- PROBLEM REQUIREMENTS: Scan the entries and tally the lines that include the string "performance". Reply with the figure alone.

[Document images with source code]
========================

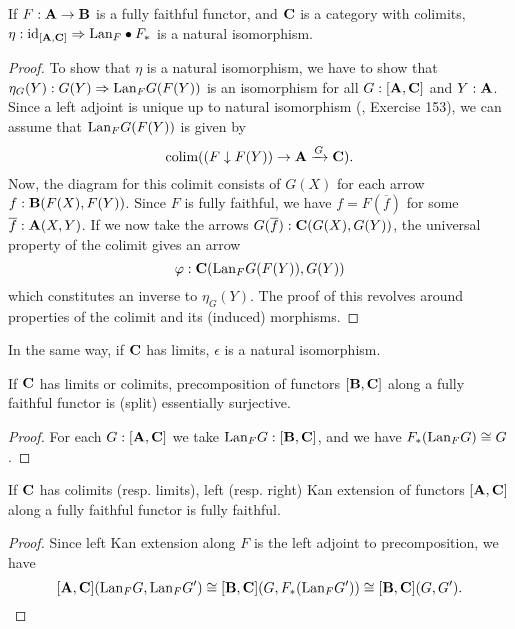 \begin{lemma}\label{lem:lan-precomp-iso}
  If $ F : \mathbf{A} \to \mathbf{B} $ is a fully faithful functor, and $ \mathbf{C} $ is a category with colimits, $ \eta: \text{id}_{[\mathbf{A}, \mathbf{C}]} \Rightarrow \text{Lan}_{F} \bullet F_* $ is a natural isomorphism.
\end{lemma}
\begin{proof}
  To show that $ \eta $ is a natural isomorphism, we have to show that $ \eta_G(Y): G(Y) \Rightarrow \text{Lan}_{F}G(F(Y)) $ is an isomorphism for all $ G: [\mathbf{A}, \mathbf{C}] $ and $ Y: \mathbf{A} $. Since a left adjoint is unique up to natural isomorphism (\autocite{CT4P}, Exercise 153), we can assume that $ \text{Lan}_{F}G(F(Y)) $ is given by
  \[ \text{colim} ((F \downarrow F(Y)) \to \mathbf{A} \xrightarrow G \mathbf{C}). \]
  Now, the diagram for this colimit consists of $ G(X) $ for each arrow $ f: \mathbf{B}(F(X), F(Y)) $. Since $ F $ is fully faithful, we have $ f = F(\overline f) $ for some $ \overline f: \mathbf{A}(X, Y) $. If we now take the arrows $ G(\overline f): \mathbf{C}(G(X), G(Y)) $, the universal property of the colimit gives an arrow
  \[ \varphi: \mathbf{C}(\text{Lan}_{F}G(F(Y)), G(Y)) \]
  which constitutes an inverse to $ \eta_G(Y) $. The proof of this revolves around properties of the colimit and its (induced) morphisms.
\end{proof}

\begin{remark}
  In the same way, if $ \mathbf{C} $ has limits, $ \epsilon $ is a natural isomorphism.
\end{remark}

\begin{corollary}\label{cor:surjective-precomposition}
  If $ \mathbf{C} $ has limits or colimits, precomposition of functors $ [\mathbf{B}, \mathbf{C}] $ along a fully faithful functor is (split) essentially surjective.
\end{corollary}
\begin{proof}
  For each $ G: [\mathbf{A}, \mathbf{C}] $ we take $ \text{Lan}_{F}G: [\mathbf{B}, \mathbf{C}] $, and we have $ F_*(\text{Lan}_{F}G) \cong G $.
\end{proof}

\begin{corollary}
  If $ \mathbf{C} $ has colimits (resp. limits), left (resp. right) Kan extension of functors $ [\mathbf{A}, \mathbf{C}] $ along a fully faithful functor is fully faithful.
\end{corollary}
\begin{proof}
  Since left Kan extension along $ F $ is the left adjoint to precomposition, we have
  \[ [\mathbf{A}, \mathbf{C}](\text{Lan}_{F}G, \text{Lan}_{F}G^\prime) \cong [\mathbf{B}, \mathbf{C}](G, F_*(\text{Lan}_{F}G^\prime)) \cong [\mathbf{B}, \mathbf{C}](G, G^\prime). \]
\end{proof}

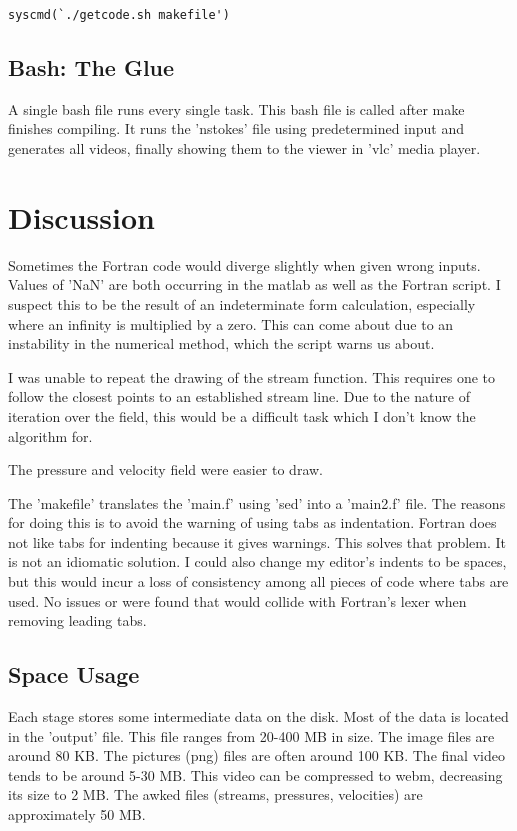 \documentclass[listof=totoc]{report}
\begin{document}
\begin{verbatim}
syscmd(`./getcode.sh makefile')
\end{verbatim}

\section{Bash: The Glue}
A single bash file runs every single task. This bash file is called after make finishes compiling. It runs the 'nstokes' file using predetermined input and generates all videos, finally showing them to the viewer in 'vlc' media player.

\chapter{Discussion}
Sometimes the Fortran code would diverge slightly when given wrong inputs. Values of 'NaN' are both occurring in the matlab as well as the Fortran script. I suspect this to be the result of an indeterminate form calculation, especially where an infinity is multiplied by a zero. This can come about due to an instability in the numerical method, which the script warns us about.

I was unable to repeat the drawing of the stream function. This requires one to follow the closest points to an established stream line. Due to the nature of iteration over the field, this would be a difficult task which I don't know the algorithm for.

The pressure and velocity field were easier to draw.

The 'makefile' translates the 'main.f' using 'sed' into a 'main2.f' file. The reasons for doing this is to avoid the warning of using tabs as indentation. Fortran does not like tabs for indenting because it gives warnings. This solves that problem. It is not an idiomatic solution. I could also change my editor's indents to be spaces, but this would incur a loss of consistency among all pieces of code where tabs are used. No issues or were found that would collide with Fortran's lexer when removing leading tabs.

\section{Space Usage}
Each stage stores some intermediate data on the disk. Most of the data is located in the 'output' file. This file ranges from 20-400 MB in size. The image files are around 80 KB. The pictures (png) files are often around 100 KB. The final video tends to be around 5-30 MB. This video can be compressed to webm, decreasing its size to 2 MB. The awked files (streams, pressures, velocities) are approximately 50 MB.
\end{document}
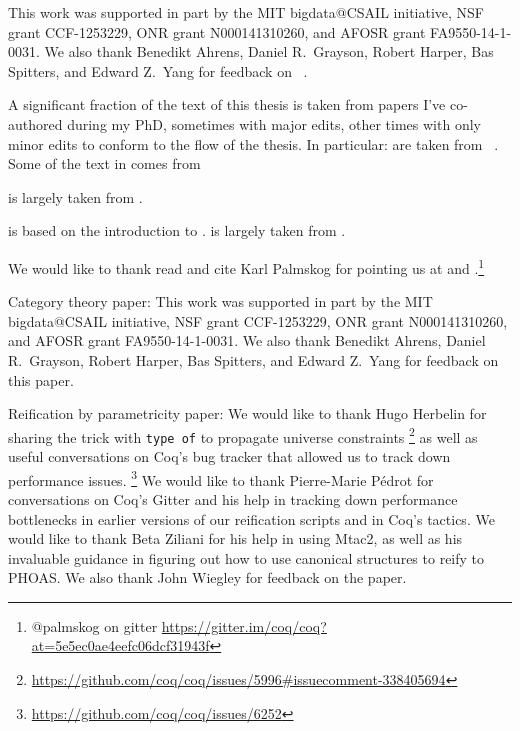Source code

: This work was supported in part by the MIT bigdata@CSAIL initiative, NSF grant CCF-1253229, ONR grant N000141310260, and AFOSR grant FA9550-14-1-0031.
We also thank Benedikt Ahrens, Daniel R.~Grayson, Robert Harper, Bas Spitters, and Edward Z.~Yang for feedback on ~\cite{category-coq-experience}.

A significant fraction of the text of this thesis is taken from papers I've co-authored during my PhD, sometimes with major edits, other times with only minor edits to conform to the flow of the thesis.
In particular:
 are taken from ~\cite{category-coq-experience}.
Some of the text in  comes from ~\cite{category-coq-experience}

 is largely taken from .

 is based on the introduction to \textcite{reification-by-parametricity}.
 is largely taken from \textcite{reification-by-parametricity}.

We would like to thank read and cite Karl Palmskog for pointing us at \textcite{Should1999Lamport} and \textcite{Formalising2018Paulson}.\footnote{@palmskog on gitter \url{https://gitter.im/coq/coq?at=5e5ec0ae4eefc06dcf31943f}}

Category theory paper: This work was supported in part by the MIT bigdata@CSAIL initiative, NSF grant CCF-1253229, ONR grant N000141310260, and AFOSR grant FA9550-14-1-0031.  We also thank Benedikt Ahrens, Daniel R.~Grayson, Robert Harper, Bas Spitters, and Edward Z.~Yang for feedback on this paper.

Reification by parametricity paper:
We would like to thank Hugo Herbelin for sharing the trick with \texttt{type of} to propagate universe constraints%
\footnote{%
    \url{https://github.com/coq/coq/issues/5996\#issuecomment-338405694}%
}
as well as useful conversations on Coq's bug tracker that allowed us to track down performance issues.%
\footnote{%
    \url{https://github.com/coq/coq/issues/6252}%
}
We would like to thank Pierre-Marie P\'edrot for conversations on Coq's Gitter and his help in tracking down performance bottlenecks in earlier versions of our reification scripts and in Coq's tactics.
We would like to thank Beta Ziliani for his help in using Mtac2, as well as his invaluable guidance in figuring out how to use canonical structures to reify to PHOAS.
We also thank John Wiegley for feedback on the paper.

========================

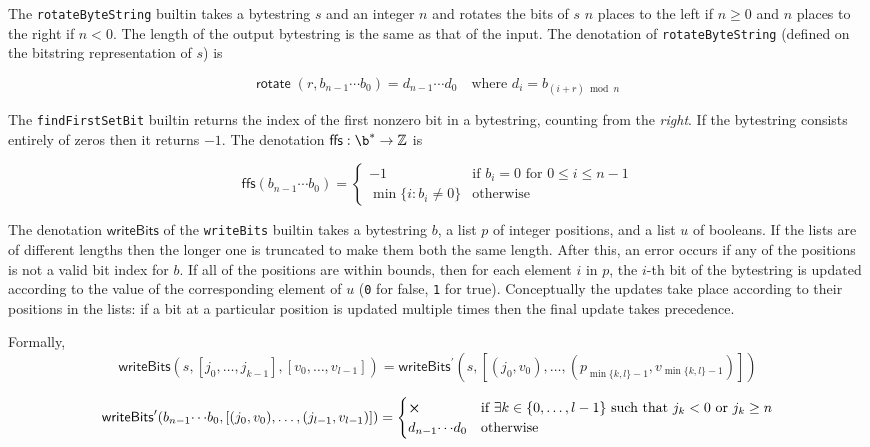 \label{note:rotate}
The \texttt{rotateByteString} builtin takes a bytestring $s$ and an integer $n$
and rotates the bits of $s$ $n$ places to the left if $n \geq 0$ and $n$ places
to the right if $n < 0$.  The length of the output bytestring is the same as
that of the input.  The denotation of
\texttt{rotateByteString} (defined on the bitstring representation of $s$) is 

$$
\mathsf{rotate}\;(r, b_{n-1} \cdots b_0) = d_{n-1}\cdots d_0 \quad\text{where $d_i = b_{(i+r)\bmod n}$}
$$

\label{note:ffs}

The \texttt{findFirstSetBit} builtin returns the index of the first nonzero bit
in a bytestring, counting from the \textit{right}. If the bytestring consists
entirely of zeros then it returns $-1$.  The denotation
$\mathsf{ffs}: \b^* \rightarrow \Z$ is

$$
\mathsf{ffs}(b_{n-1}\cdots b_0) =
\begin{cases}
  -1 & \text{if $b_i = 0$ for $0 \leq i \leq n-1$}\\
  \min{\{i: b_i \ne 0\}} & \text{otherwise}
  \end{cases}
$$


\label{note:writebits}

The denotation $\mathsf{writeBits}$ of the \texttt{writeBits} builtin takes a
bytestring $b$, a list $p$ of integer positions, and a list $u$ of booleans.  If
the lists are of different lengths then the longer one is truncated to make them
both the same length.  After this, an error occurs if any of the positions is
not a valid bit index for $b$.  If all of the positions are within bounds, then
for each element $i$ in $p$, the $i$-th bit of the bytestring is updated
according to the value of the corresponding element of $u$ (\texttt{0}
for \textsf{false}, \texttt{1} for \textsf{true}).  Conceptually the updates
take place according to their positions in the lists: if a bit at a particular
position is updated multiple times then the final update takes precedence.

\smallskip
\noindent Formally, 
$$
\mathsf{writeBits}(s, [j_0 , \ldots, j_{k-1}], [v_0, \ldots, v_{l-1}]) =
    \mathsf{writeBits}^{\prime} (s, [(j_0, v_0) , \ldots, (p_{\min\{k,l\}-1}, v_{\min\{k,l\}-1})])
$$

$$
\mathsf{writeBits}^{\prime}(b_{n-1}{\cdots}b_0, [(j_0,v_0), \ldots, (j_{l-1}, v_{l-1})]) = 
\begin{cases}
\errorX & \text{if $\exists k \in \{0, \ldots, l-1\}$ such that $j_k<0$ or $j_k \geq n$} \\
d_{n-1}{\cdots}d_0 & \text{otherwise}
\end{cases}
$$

========================

- WRITTEN ANSWER: 2